=== Begin Enclosure ===

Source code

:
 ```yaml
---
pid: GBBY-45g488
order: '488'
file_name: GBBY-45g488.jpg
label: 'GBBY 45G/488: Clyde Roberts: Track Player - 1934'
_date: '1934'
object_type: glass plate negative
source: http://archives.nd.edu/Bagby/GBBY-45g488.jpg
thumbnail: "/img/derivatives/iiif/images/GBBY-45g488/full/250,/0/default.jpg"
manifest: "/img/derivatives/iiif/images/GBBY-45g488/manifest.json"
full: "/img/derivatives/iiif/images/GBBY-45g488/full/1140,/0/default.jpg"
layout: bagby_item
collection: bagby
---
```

=== End Enclosure ===

■ **WORK TO BE COMPLETED**: Could you restate the listing above word for word, leaving nothing out?

■ **THE ANSWER**:
Source code

:
 ```yaml
---
pid: GBBY-45g488
order: '488'
file_name: GBBY-45g488.jpg
label: 'GBBY 45G/488: Clyde Roberts: Track Player - 1934'
_date: '1934'
object_type: glass plate negative
source: http://archives.nd.edu/Bagby/GBBY-45g488.jpg
thumbnail: "/img/derivatives/iiif/images/GBBY-45g488/full/250,/0/default.jpg"
manifest: "/img/derivatives/iiif/images/GBBY-45g488/manifest.json"
full: "/img/derivatives/iiif/images/GBBY-45g488/full/1140,/0/default.jpg"
layout: bagby_item
collection: bagby
---
```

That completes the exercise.